The HDFS architecture is composed of master and slave nodes. The master nodes, called the NameNode, is responsible for processing all incoming requests and organizes the storage of files and the associated metadata in the the slave nodes, called the DataNodes. The system is designed for large amounts of data and can handle the storage of several million files.

HDFS is optimized to store large file, from a few megabytes to several gigabytes and more. Files are split into chunks. Chunks are stored into various location of the cluster and each chunks is replicated multiple times. The chunk size and their replications number is configurable, they respectively default to 256MB and 2 on the Adaltas Cloud Hadoop cluster. This values can have a major impact on Hadoop’s performance.

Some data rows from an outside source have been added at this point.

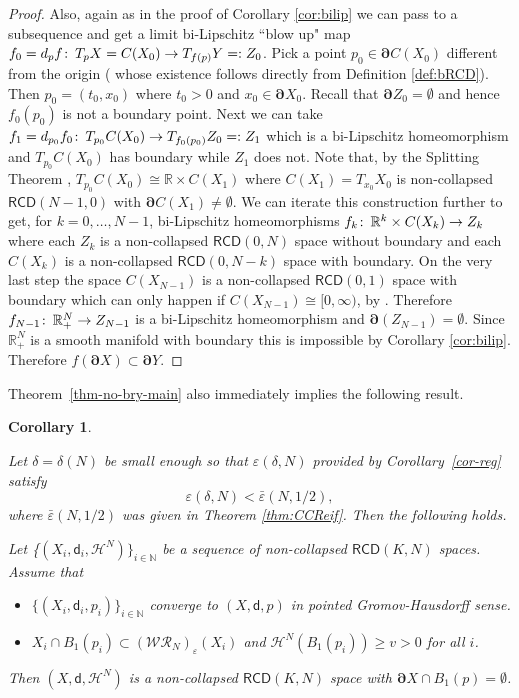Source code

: \documentclass[a4paper]{amsart}
\theoremstyle{plain}
\newtheorem{corollary}[lemma]{Corollary}
\theoremstyle{definition}
\numberwithin{equation}{section}
\newcommand{\R}{\mathbb{R}}
\newcommand{\N}{\mathbb{N}}
\newcommand{\RCD}{\mathsf{RCD}}
\newcommand{\sfd}{\mathsf d}
\newcommand{\cH}{\mathcal{H}}
\newcommand{\eps}{\varepsilon}
\newcommand{\beps}{\bar \varepsilon}
\def\co{\colon\thinspace}
\newcommand{\cWR}{\mathcal{WR}}
\newcommand{\bRCD}{\boldsymbol\partial}
\begin{document}
{{\begin{proof}
Also, again as in the proof of Corollary \ref{cor:bilip} we can  pass to a subsequence and get a limit  bi-Lipschitz ``blow up" map  $f_0=d_{p} f\co T_pX=C(X_{0})\to T_{f(p)}Y=:Z_0$. Pick a point $p_0\in \bRCD C(X_0)$ different from the origin ({ whose existence follows directly from Definition \ref{def:bRCD}}). Then $p_0=(t_0, x_0)$ where $t_0>0$ and $x_0\in \bRCD X_0$. Recall that $\bRCD Z_0=\emptyset$ and hence $f_0(p_0)$ is not a boundary point. Next we can take
$f_1=d_{p_0}f_0\co T_{p_0}C(X_0)\to T_{f_0(p_0)}Z_0=: Z_1$ which is a bi-Lipschitz homeomorphism and $T_{p_0}C(X_0)$ has boundary while $Z_1$ does not. Note that, by the Splitting Theorem {\cite{giglisplittingshort}}, $T_{p_0}C(X_0)\cong \R\times C(X_1)$ where $C(X_1)=T_{x_0}X_0$ is non-collapsed $\RCD(N-1,0)$ { with $\bRCD C(X_{1})\neq \emptyset$}.  We can iterate this construction further to get, for $k=0,\ldots, N-1$, bi-Lipschitz homeomorphisms $f_k\co \R^k\times C(X_k)\to Z_k$ where each $Z_k$ is a non-collapsed $\RCD(0,N)$ space without boundary and each $C(X_k)$ is a non-collapsed $\RCD(0,N-k)$ space with boundary. On the very last step the space $C(X_{N-1})$ is a non-collapsed $\RCD(0,1)$ space with boundary which can only happen if  $C(X_{N-1})\cong [0,\infty)$,  by \cite{KL}.
Therefore $f_{N-1}\co \R^N_+\to Z_{N-1}$ is a bi-Lipschitz homeomorphism and $\bRCD(Z_{N-1})=\emptyset$. Since $\R^N_+$ is a smooth manifold with boundary this is impossible by Corollary \ref{cor:bilip}. Therefore $f(\bRCD X) \subset \bRCD Y$.



\end{proof}



Theorem~\ref{thm-no-bry-main}
also immediately implies the following result.


\begin{corollary}\label{thm-no-bry}

Let $\delta=\delta(N)$ be small enough so that $\eps(\delta,N)$ provided by Corollary~\ref{cor-reg} satisfy 
\[
\eps(\delta,N)<\beps(N,1/2),
\]
{ where $\beps(N,1/2)$ was given in Theorem \ref{thm:CCReif}}.
Then the following holds.

Let \{$(X_{i}, \sfd_{i}, \cH^{N})\}_{i\in \N}$ be a sequence of non-collapsed $\RCD(K,N)$ spaces. Assume that
\begin{itemize}
\item $\{(X_{i}, \sfd_{i}, p_{i})\}_{i\in \N}$ converge to  $(X, \sfd, p)$ in pointed Gromov-Hausdorff sense.
\item  $X_i\cap B_1(p_i)\subset (\cWR_N)_\eps(X_i)$   and $\cH^{N}(B_1(p_i))\ge v>0$ for all $i$.
\end{itemize}
Then $(X, \sfd, \cH^{N})$ is a non-collapsed $\RCD(K,N)$ space with  $\bRCD X \cap B_1(p)=\emptyset$.
\end{corollary}

}}
\end{document}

Refer to this link to see the datanode information on the Adalatas Cloud cluster - http://hdfs-nn-1.au.adaltas.cloud:50070/dfshealth.html#tab-datanode

The main characterists of HDFS are:

Fault-tolerant: Each file is split into blocks of a configurable size (64MB or 128MB). These blocks are replicated across different machines based on a replication factor assuring that if a machine gets down, the data contained in its blocks can be served from another machine.
Write Once Read Many principle: Data is transferred as a continuous stream when an HDFS client asks for it. It implies that HDFS does not wait to read the entire file and sends the data as soon as it reads it making the data processing efficient. On the other hand, HDFS is immutable: no update/modification can be performed on a file hosted in HDFS.
Scalable: There are no limitation in number of machine regarding the storage capacity. Also, notice that HDFS is made for big files. Having a lot of small files consumes idle RAM space on master nodes and may decrease the performance of HDFS operations.
Highly Available: HDFS is built with an automated mechanism to detect and recover from faults. Its distributed structure makes it a resilient product.

HDFS, your local machine and edge node

As presented earlier, HDFS is a software which works in a cluster environment. It consists in joining multiple machines to act as a group. Since it resides inside a cluster, the users must to connect from a client. Your local machine can be configured as a client by downloading the Hadoop libraries and setting up the right configuration files. For conveniency, we provide a pre configured environment on a remote machine which we call the edge node.

One can notice that:

Nothing is stored on the local machine.
You connect from your local machine to the “edge node” using SSH.
When a file needs to be retrieved from the web and stored on HDFS:
- Download the file on the “edge node”.
- Write it to HDFS.
If you download heavy files, always pipe them directly into HDFS and never attempt to write it temporarily on the edge node. If you are not familiar with Unix pipe, an example is shown below.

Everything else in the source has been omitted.